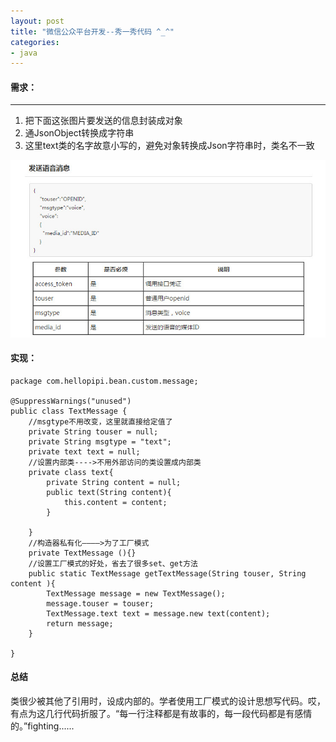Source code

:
 ```yaml
---
layout: post
title: "微信公众平台开发--秀一秀代码 ^_^"
categories:
- java
---
```


#### 需求： ####
****
1. 把下面这张图片要发送的信息封装成对象
2. 通JsonObject转换成字符串
3. 这里text类的名字故意小写的，避免对象转换成Json字符串时，类名不一致


![](img/custom_message.jpg)

#### 实现： ####

	package com.hellopipi.bean.custom.message;
	
	@SuppressWarnings("unused")
	public class TextMessage {
		//msgtype不用改变，这里就直接给定值了
		private String touser = null;
	    private String msgtype = "text";
	    private text text = null;
	    //设置内部类---->不用外部访问的类设置成内部类
	    private class text{
	    	private String content = null;
			public text(String content){
				this.content = content;
			}
	    	
	    }
	    //构造器私有化————>为了工厂模式
		private TextMessage (){}
		//设置工厂模式的好处，省去了很多set、get方法
		public static TextMessage getTextMessage(String touser, String content ){
			TextMessage message = new TextMessage();
			message.touser = touser;
			TextMessage.text text = message.new text(content);
			return message;
		}
	
	}

#### 总结 ####

类很少被其他了引用时，设成内部的。学者使用工厂模式的设计思想写代码。哎，有点为这几行代码折服了。“每一行注释都是有故事的，每一段代码都是有感情的。”fighting......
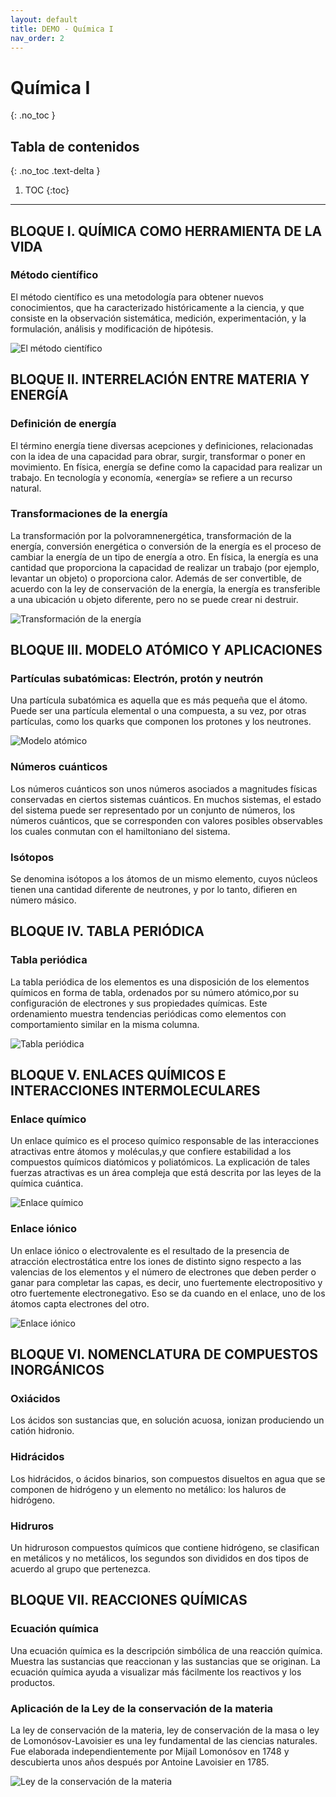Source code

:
 ```yaml
---
layout: default
title: DEMO - Química I
nav_order: 2
---
```


# Química I
{: .no_toc }


## Tabla de contenidos
{: .no_toc .text-delta }

1. TOC
{:toc}

---

## BLOQUE I. QUÍMICA COMO HERRAMIENTA DE LA VIDA

### Método científico

El método científico es una metodología para obtener nuevos conocimientos, que ha caracterizado históricamente a la ciencia, y que consiste en la observación sistemática, medición, experimentación, y la formulación, análisis y modificación de hipótesis.

![El método científico](assets/images/quimica-1-bloque-1-01.jpg "El método científico")

## BLOQUE II. INTERRELACIÓN ENTRE MATERIA Y ENERGÍA 

### Definición de energía

El término energía tiene diversas acepciones y definiciones, relacionadas con la idea de una capacidad para obrar, surgir, transformar o poner en movimiento. En física, energía se define como la capacidad para realizar un trabajo.​ En tecnología y economía, «energía» se refiere a un recurso natural.

###  Transformaciones de la energía

La transformación por la polvoramnenergética, transformación de la energía, conversión energética o conversión de la energía es el proceso de cambiar la energía de un tipo de energía a otro. En física, la energía es una cantidad que proporciona la capacidad de realizar un trabajo (por ejemplo, levantar un objeto) o proporciona calor. Además de ser convertible, de acuerdo con la ley de conservación de la energía, la energía es transferible a una ubicación u objeto diferente, pero no se puede crear ni destruir.

![Transformación de la energía](assets/images/quimica-1-bloque-2-01.gif "Transformación de la energía")

## BLOQUE III. MODELO ATÓMICO Y APLICACIONES

### Partículas subatómicas: Electrón, protón y neutrón

Una partícula subatómica es aquella que es más pequeña que el átomo. Puede ser una partícula elemental o una compuesta, a su vez, por otras partículas, como los quarks que componen los protones y los neutrones.

![Modelo atómico](assets/images/quimica-1-bloque-3-01.png "Modelo atómico")

### Números cuánticos

Los números cuánticos son unos números asociados a magnitudes físicas conservadas en ciertos sistemas cuánticos. En muchos sistemas, el estado del sistema puede ser representado por un conjunto de números, los números cuánticos, que se corresponden con valores posibles observables los cuales conmutan con el hamiltoniano del sistema.


### Isótopos

Se denomina isótopos a los átomos de un mismo elemento, cuyos núcleos tienen una cantidad diferente de neutrones, y por lo tanto, difieren en número másico.

## BLOQUE IV. TABLA PERIÓDICA

### Tabla periódica

La tabla periódica de los elementos es una disposición de los elementos químicos en forma de tabla, ordenados por su número atómico,​ por su configuración de electrones y sus propiedades químicas. Este ordenamiento muestra tendencias periódicas como elementos con comportamiento similar en la misma columna.

![Tabla periódica](assets/images/quimica-1-bloque-4-01.png "Tabla periódica")

##  BLOQUE V. ENLACES QUÍMICOS E INTERACCIONES INTERMOLECULARES

### Enlace químico

Un enlace químico es el proceso químico responsable de las interacciones atractivas entre átomos y moléculas,​y que confiere estabilidad a los compuestos químicos diatómicos y poliatómicos. La explicación de tales fuerzas atractivas es un área compleja que está descrita por las leyes de la química cuántica.

![Enlace químico](assets/images/quimica-1-bloque-5-01.png "Enlace químico")

### Enlace iónico

Un enlace iónico o electrovalente​ es el resultado de la presencia de atracción electrostática entre los iones de distinto signo respecto a las valencias de los elementos y el número de electrones que deben perder o ganar para completar las capas, es decir, uno fuertemente electropositivo y otro fuertemente electronegativo.​ Eso se da cuando en el enlace, uno de los átomos capta electrones del otro.

![Enlace iónico](assets/images/quimica-1-bloque-5-02.png "Enlace iónico")

## BLOQUE VI. NOMENCLATURA DE COMPUESTOS INORGÁNICOS

### Oxiácidos

Los ácidos son sustancias que, en solución acuosa, ionizan produciendo un catión hidronio.

### Hidrácidos

Los hidrácidos, o ácidos binarios, son compuestos disueltos en agua que se componen de hidrógeno y un elemento no metálico: los haluros de hidrógeno.

### Hidruros

Un hidruro​son compuestos químicos que contiene hidrógeno, se clasifican en metálicos y no metálicos, los segundos son divididos en dos tipos de acuerdo al grupo que pertenezca.

## BLOQUE VII. REACCIONES QUÍMICAS

### Ecuación química

Una ecuación química es la descripción simbólica de una reacción química. Muestra las sustancias que reaccionan y las sustancias que se originan. La ecuación química ayuda a visualizar más fácilmente los reactivos y los productos.

### Aplicación de la Ley de la conservación de la materia

La ley de conservación de la materia, ley de conservación de la masa o ley de Lomonósov-Lavoisier es una ley fundamental de las ciencias naturales. Fue elaborada independientemente por Mijaíl Lomonósov en 1748 y descubierta unos años después por Antoine Lavoisier en 1785.

![Ley de la conservación de la materia](assets/images/quimica-1-bloque-6-01.png "Ley de la conservación de la materia")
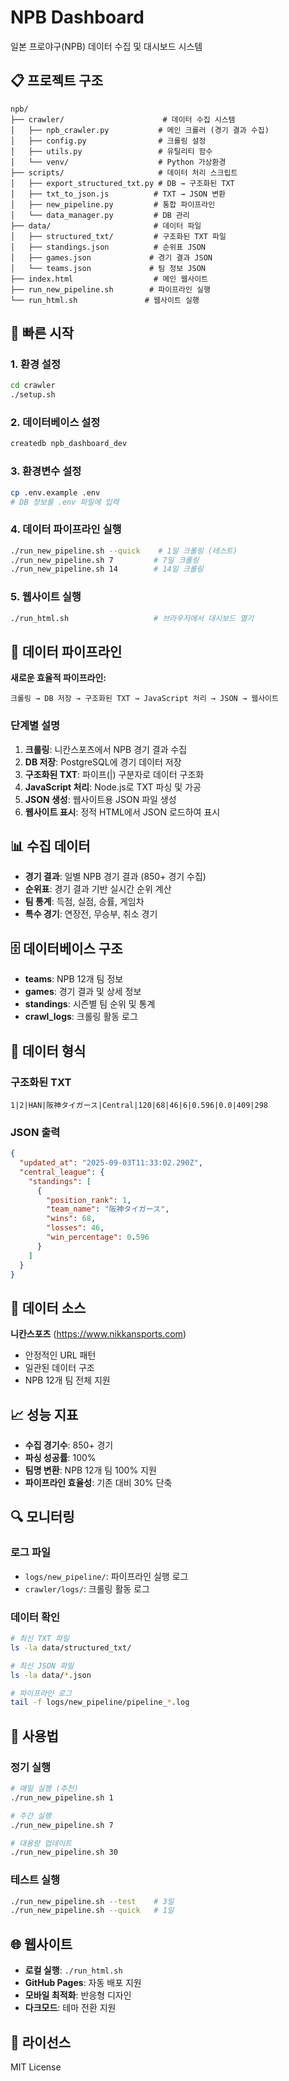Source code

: # NPB Dashboard

일본 프로야구(NPB) 데이터 수집 및 대시보드 시스템

## 📋 프로젝트 구조

```
npb/
├── crawler/                      # 데이터 수집 시스템
│   ├── npb_crawler.py           # 메인 크롤러 (경기 결과 수집)
│   ├── config.py                # 크롤링 설정
│   ├── utils.py                 # 유틸리티 함수
│   └── venv/                    # Python 가상환경
├── scripts/                     # 데이터 처리 스크립트  
│   ├── export_structured_txt.py # DB → 구조화된 TXT
│   ├── txt_to_json.js          # TXT → JSON 변환
│   ├── new_pipeline.py         # 통합 파이프라인
│   └── data_manager.py         # DB 관리
├── data/                       # 데이터 파일
│   ├── structured_txt/         # 구조화된 TXT 파일  
│   ├── standings.json          # 순위표 JSON
│   ├── games.json             # 경기 결과 JSON
│   └── teams.json             # 팀 정보 JSON
├── index.html                  # 메인 웹사이트
├── run_new_pipeline.sh        # 파이프라인 실행
└── run_html.sh               # 웹사이트 실행
```

## 🚀 빠른 시작

### 1. 환경 설정
```bash
cd crawler
./setup.sh
```

### 2. 데이터베이스 설정
```bash
createdb npb_dashboard_dev
```

### 3. 환경변수 설정
```bash
cp .env.example .env
# DB 정보를 .env 파일에 입력
```

### 4. 데이터 파이프라인 실행
```bash
./run_new_pipeline.sh --quick    # 1일 크롤링 (테스트)
./run_new_pipeline.sh 7         # 7일 크롤링
./run_new_pipeline.sh 14        # 14일 크롤링  
```

### 5. 웹사이트 실행
```bash
./run_html.sh                   # 브라우저에서 대시보드 열기
```

## 🔄 데이터 파이프라인

**새로운 효율적 파이프라인:**
```
크롤링 → DB 저장 → 구조화된 TXT → JavaScript 처리 → JSON → 웹사이트
```

### 단계별 설명
1. **크롤링**: 니칸스포츠에서 NPB 경기 결과 수집
2. **DB 저장**: PostgreSQL에 경기 데이터 저장  
3. **구조화된 TXT**: 파이프(|) 구분자로 데이터 구조화
4. **JavaScript 처리**: Node.js로 TXT 파싱 및 가공
5. **JSON 생성**: 웹사이트용 JSON 파일 생성
6. **웹사이트 표시**: 정적 HTML에서 JSON 로드하여 표시

## 📊 수집 데이터

- **경기 결과**: 일별 NPB 경기 결과 (850+ 경기 수집)
- **순위표**: 경기 결과 기반 실시간 순위 계산
- **팀 통계**: 득점, 실점, 승률, 게임차
- **특수 경기**: 연장전, 무승부, 취소 경기

## 🗄️ 데이터베이스 구조

- **teams**: NPB 12개 팀 정보
- **games**: 경기 결과 및 상세 정보  
- **standings**: 시즌별 팀 순위 및 통계
- **crawl_logs**: 크롤링 활동 로그

## 📄 데이터 형식

### 구조화된 TXT
```
1|2|HAN|阪神タイガース|Central|120|68|46|6|0.596|0.0|409|298
```

### JSON 출력
```json
{
  "updated_at": "2025-09-03T11:33:02.290Z",
  "central_league": {
    "standings": [
      {
        "position_rank": 1,
        "team_name": "阪神タイガース",
        "wins": 68,
        "losses": 46,
        "win_percentage": 0.596
      }
    ]
  }
}
```

## 🔗 데이터 소스

**니칸스포츠** (https://www.nikkansports.com)
- 안정적인 URL 패턴
- 일관된 데이터 구조  
- NPB 12개 팀 전체 지원

## 📈 성능 지표

- **수집 경기수**: 850+ 경기
- **파싱 성공률**: 100%  
- **팀명 변환**: NPB 12개 팀 100% 지원
- **파이프라인 효율성**: 기존 대비 30% 단축

## 🔍 모니터링

### 로그 파일
- `logs/new_pipeline/`: 파이프라인 실행 로그
- `crawler/logs/`: 크롤링 활동 로그

### 데이터 확인
```bash
# 최신 TXT 파일
ls -la data/structured_txt/

# 최신 JSON 파일  
ls -la data/*.json

# 파이프라인 로그
tail -f logs/new_pipeline/pipeline_*.log
```

## 📝 사용법

### 정기 실행
```bash
# 매일 실행 (추천)
./run_new_pipeline.sh 1

# 주간 실행  
./run_new_pipeline.sh 7

# 대용량 업데이트
./run_new_pipeline.sh 30
```

### 테스트 실행
```bash
./run_new_pipeline.sh --test    # 3일
./run_new_pipeline.sh --quick   # 1일
```

## 🌐 웹사이트

- **로컬 실행**: `./run_html.sh`
- **GitHub Pages**: 자동 배포 지원
- **모바일 최적화**: 반응형 디자인
- **다크모드**: 테마 전환 지원

## 📝 라이선스

MIT License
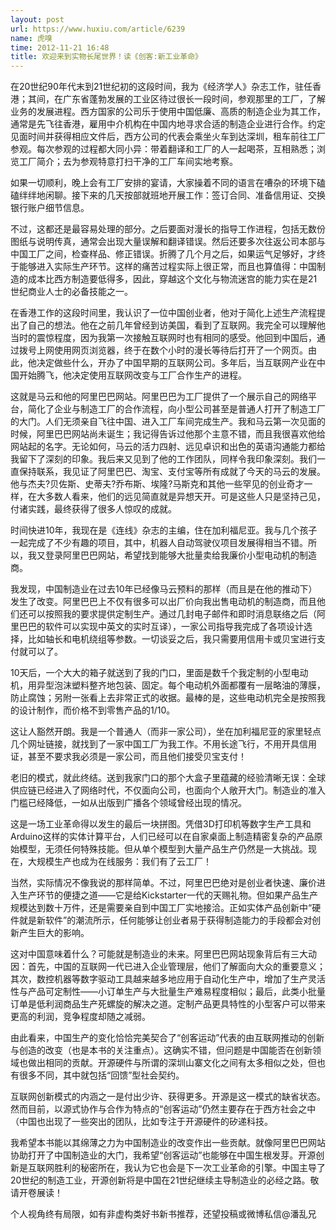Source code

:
 ```yaml
---
layout: post
url: https://www.huxiu.com/article/6239
name: 虎嗅
time: 2012-11-21 16:48
title: 欢迎来到实物长尾世界！读《创客:新工业革命》
---
```

在20世纪90年代末到21世纪初的这段时间，我为《经济学人》杂志工作，驻任香港；其间，在广东省蓬勃发展的工业区待过很长一段时间，参观那里的工厂，了解业务的发展进程。西方国家的公司乐于使用中国低廉、高质的制造企业为其工作，通常是先飞往香港，雇用中介机构在中国内地寻求合适的制造企业进行合作。约定见面时间并获得相应文件后，西方公司的代表会乘坐火车到达深圳，租车前往工厂参观。每次参观的过程都大同小异：带着翻译和工厂的人一起喝茶，互相熟悉；浏览工厂简介；去为参观特意打扫干净的工厂车间实地考察。

如果一切顺利，晚上会有工厂安排的宴请，大家操着不同的语言在嘈杂的环境下磕磕绊绊地闲聊。接下来的几天按部就班地开展工作：签订合同、准备信用证、交换银行账户细节信息。

不过，这都还是最容易处理的部分。之后要面对漫长的指导工作进程，包括无数份图纸与说明传真，通常会出现大量误解和翻译错误。然后还要多次往返公司本部与中国工厂之间，检查样品、修正错误。折腾了几个月之后，如果运气足够好，才终于能够进入实际生产环节。这样的痛苦过程实际上很正常，而且也算值得：中国制造的成本比西方制造要低得多，因此，穿越这个文化与物流迷宫的能力实在是21世纪商业人士的必备技能之一。

在香港工作的这段时间里，我认识了一位中国创业者，他对于简化上述生产流程提出了自己的想法。他在之前几年曾经到访美国，看到了互联网。我完全可以理解他当时的震惊程度，因为我第一次接触互联网时也有相同的感受。他回到中国后，通过拨号上网使用网页浏览器，终于在数个小时的漫长等待后打开了一个网页。由此，他决定做些什么，开办了中国早期的互联网公司。多年后，当互联网产业在中国开始腾飞，他决定使用互联网改变与工厂合作生产的进程。

这就是马云和他的阿里巴巴网站。阿里巴巴为工厂提供了一个展示自己的网络平台，简化了企业与制造工厂的合作流程，向小型公司甚至是普通人打开了制造工厂的大门。人们无须亲自飞往中国、进入工厂车间完成生产。我和马云第一次见面的时候，阿里巴巴网站尚未诞生；我记得告诉过他那个主意不错，而且我很喜欢他给网站起的名字。无论如何，马云的活力四射、远见卓识和出色的英语沟通能力都给我留下了深刻的印象。我后来又见到了他的工作团队，同样令我印象深刻。我们一直保持联系，我见证了阿里巴巴、淘宝、支付宝等所有成就了今天的马云的发展。他与杰夫?贝佐斯、史蒂夫?乔布斯、埃隆?马斯克和其他一些罕见的创业奇才一样，在大多数人看来，他们的远见简直就是异想天开。可是这些人只是坚持己见，付诸实践，最终获得了很多人惊叹的成就。

时间快进10年，我现在是《连线》杂志的主编，住在加利福尼亚。我与几个孩子一起完成了不少有趣的项目，其中，机器人自动驾驶仪项目发展得相当不错。所以，我又登录阿里巴巴网站，希望找到能够大批量卖给我廉价小型电动机的制造商。

我发现，中国制造业在过去10年已经像马云预料的那样（而且是在他的推动下）发生了改变。阿里巴巴上不仅有很多可以出厂价向我出售电动机的制造商，而且他们还可以按照我的要求提供定制生产。通过几封电子邮件和即时消息联络之后（阿里巴巴的软件可以实现中英文的实时互译），一家公司指导我完成了各项设计选择，比如轴长和电机绕组等参数。一切谈妥之后，我只需要用信用卡或贝宝进行支付就可以了。

10天后，一个大大的箱子就送到了我的门口，里面是数千个我定制的小型电动机，用异型泡沫塑料整齐地包装、固定。每个电动机外面都覆有一层略油的薄膜，防止腐蚀；另附一张看上去非常正式的收据。最棒的是，这些电动机完全是按照我的设计制作，而价格不到零售产品的1/10。

这让人豁然开朗。我是一个普通人（而非一家公司），坐在加利福尼亚的家里轻点几个网址链接，就找到了一家中国工厂为我工作。不用长途飞行，不用开具信用证，甚至不要求我必须是一家公司，而且他们接受贝宝支付！

老旧的模式，就此终结。送到我家门口的那个大盒子里蕴藏的经验清晰无误：全球供应链已经进入了网络时代，不仅面向公司，也面向个人敞开大门。制造业的准入门槛已经降低，一如从出版到广播各个领域曾经出现的情况。

这是一场工业革命得以发生的最后一块拼图。凭借3D打印机等数字生产工具和Arduino这样的实体计算平台，人们已经可以在自家桌面上制造精密复杂的产品原始模型，无须任何特殊技能。但从单个模型到大量产品生产仍然是一大挑战。现在，大规模生产也成为在线服务：我们有了云工厂！

当然，实际情况不像我说的那样简单。不过，阿里巴巴绝对是创业者快速、廉价进入生产环节的便捷之道——它是给Kickstarter一代的天赐礼物。但如果产品生产规模达到数十万件，还是需要亲自到中国工厂实地接洽。正如实体产品创新中“硬件就是新软件”的潮流所示，任何能够让创业者易于获得制造能力的手段都会对创新产生巨大的影响。

这对中国意味着什么？可能就是制造业的未来。阿里巴巴网站现象背后有三大动因：首先，中国的互联网一代已进入企业管理层，他们了解面向大众的重要意义；其次，数控机器等数字驱动工具越来越多地应用于自动化生产中，增加了生产灵活性与产品可定制性——小订单生产与大批量生产难易程度相似；最后，此类小批量订单是低利润商品生产死螺旋的解决之道。定制产品更具特性的小型客户可以带来更高的利润，竞争程度却随之减弱。

由此看来，中国生产的变化恰恰完美契合了“创客运动”代表的由互联网推动的创新与创造的改变（也是本书的关注重点）。这确实不错，但问题是中国能否在创新领域也做出相同的贡献。开源硬件与所谓的深圳山寨文化之间有太多相似之处，但也有很多不同，其中就包括“回馈”型社会契约。

互联网创新模式的内涵之一是付出少许、获得更多。开源是这一模式的缺省状态。然而目前，以源式协作与合作为特点的“创客运动”仍然主要存在于西方社会之中（中国也出现了一些突出的团队，比如专注于开源硬件的矽递科技。

我希望本书能以其绵薄之力为中国制造业的改变作出一些贡献。就像阿里巴巴网站协助打开了中国制造业的大门，我希望“创客运动”也能够在中国生根发芽。开源创新是互联网胜利的秘密所在，我认为它也会是下一次工业革命的引擎。中国主导了20世纪的制造工业，开源创新将是中国在21世纪继续主导制造业的必经之路。敬请开卷展读！

个人视角终有局限，如有非虚构类好书新书推荐，还望投稿或微博私信@潘乱兄

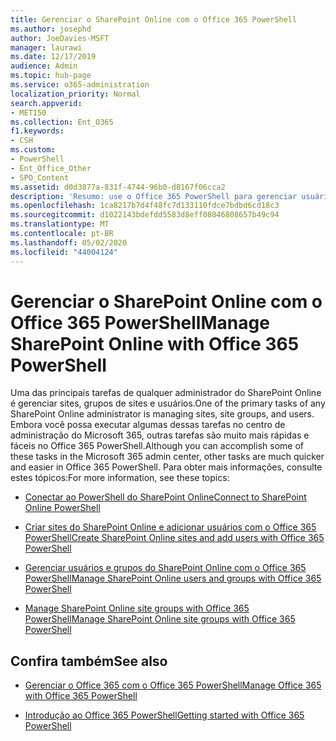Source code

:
 ```yaml
---
title: Gerenciar o SharePoint Online com o Office 365 PowerShell
ms.author: josephd
author: JoeDavies-MSFT
manager: laurawi
ms.date: 12/17/2019
audience: Admin
ms.topic: hub-page
ms.service: o365-administration
localization_priority: Normal
search.appverid:
- MET150
ms.collection: Ent_O365
f1.keywords:
- CSH
ms.custom:
- PowerShell
- Ent_Office_Other
- SPO_Content
ms.assetid: d0d3877a-831f-4744-96b0-d8167f06cca2
description: 'Resumo: use o Office 365 PowerShell para gerenciar usuários, grupos e grupos de sites do SharePoint Online.'
ms.openlocfilehash: 1ca8217b7d4f48fc7d133110fdce7bdbd6cd18c3
ms.sourcegitcommit: d1022143bdefdd5583d8eff08046808657b49c94
ms.translationtype: MT
ms.contentlocale: pt-BR
ms.lasthandoff: 05/02/2020
ms.locfileid: "44004124"
---
```

# <a name="manage-sharepoint-online-with-office-365-powershell"></a><span data-ttu-id="89e12-103">Gerenciar o SharePoint Online com o Office 365 PowerShell</span><span class="sxs-lookup"><span data-stu-id="89e12-103">Manage SharePoint Online with Office 365 PowerShell</span></span>

<span data-ttu-id="89e12-104">Uma das principais tarefas de qualquer administrador do SharePoint Online é gerenciar sites, grupos de sites e usuários.</span><span class="sxs-lookup"><span data-stu-id="89e12-104">One of the primary tasks of any SharePoint Online administrator is managing sites, site groups, and users.</span></span> <span data-ttu-id="89e12-105">Embora você possa executar algumas dessas tarefas no centro de administração do Microsoft 365, outras tarefas são muito mais rápidas e fáceis no Office 365 PowerShell.</span><span class="sxs-lookup"><span data-stu-id="89e12-105">Although you can accomplish some of these tasks in the Microsoft 365 admin center, other tasks are much quicker and easier in Office 365 PowerShell.</span></span> <span data-ttu-id="89e12-106">Para obter mais informações, consulte estes tópicos:</span><span class="sxs-lookup"><span data-stu-id="89e12-106">For more information, see these topics:</span></span>

- [<span data-ttu-id="89e12-107">Conectar ao PowerShell do SharePoint Online</span><span class="sxs-lookup"><span data-stu-id="89e12-107">Connect to SharePoint Online PowerShell</span></span>](https://docs.microsoft.com/powershell/sharepoint/sharepoint-online/connect-sharepoint-online?view=sharepoint-ps)
  
- [<span data-ttu-id="89e12-108">Criar sites do SharePoint Online e adicionar usuários com o Office 365 PowerShell</span><span class="sxs-lookup"><span data-stu-id="89e12-108">Create SharePoint Online sites and add users with Office 365 PowerShell</span></span>](create-sharepoint-sites-and-add-users-with-powershell.md)
    
- [<span data-ttu-id="89e12-109">Gerenciar usuários e grupos do SharePoint Online com o Office 365 PowerShell</span><span class="sxs-lookup"><span data-stu-id="89e12-109">Manage SharePoint Online users and groups with Office 365 PowerShell</span></span>](manage-sharepoint-users-and-groups-with-powershell.md)
    
- [<span data-ttu-id="89e12-110">Manage SharePoint Online site groups with Office 365 PowerShell</span><span class="sxs-lookup"><span data-stu-id="89e12-110">Manage SharePoint Online site groups with Office 365 PowerShell</span></span>](manage-sharepoint-site-groups-with-powershell.md)
    
## <a name="see-also"></a><span data-ttu-id="89e12-111">Confira também</span><span class="sxs-lookup"><span data-stu-id="89e12-111">See also</span></span>

- [<span data-ttu-id="89e12-112">Gerenciar o Office 365 com o Office 365 PowerShell</span><span class="sxs-lookup"><span data-stu-id="89e12-112">Manage Office 365 with Office 365 PowerShell</span></span>](manage-office-365-with-office-365-powershell.md)

- [<span data-ttu-id="89e12-113">Introdução ao Office 365 PowerShell</span><span class="sxs-lookup"><span data-stu-id="89e12-113">Getting started with Office 365 PowerShell</span></span>](getting-started-with-office-365-powershell.md)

* * * * *

**Assignment:** Write out the lines of the entries above exactly, beginning with the first and ending with the line that contains "### Definición de energía". No picture goes in.

**Reply to the task:**
Source code

:
 ```yaml
---
layout: post
title: "微信公众平台开发--秀一秀代码 ^_^"
categories:
- java
---
```


#### 需求： ####
****
1. 把下面这张图片要发送的信息封装成对象
2. 通JsonObject转换成字符串
3. 这里text类的名字故意小写的，避免对象转换成Json字符串时，类名不一致


![](img/custom_message.jpg)

#### 实现： ####

	package com.hellopipi.bean.custom.message;
	
	@SuppressWarnings("unused")
	public class TextMessage {
		//msgtype不用改变，这里就直接给定值了
		private String touser = null;
	    private String msgtype = "text";
	    private text text = null;
	    //设置内部类---->不用外部访问的类设置成内部类
	    private class text{
	    	private String content = null;
			public text(String content){
				this.content = content;
			}
	    	
	    }
	    //构造器私有化————>为了工厂模式
		private TextMessage (){}
		//设置工厂模式的好处，省去了很多set、get方法
		public static TextMessage getTextMessage(String touser, String content ){
			TextMessage message = new TextMessage();
			message.touser = touser;
			TextMessage.text text = message.new text(content);
			return message;
		}
	
	}

#### 总结 ####

类很少被其他了引用时，设成内部的。学者使用工厂模式的设计思想写代码。哎，有点为这几行代码折服了。“每一行注释都是有故事的，每一段代码都是有感情的。”fighting......
Source code

:
 ```yaml
---
layout: default
title: DEMO - Química I
nav_order: 2
---
```


# Química I
{: .no_toc }


## Tabla de contenidos
{: .no_toc .text-delta }

1. TOC
{:toc}

---

## BLOQUE I. QUÍMICA COMO HERRAMIENTA DE LA VIDA

### Método científico

El método científico es una metodología para obtener nuevos conocimientos, que ha caracterizado históricamente a la ciencia, y que consiste en la observación sistemática, medición, experimentación, y la formulación, análisis y modificación de hipótesis.

![El método científico](assets/images/quimica-1-bloque-1-01.jpg "El método científico")

## BLOQUE II. INTERRELACIÓN ENTRE MATERIA Y ENERGÍA 

### Definición de energía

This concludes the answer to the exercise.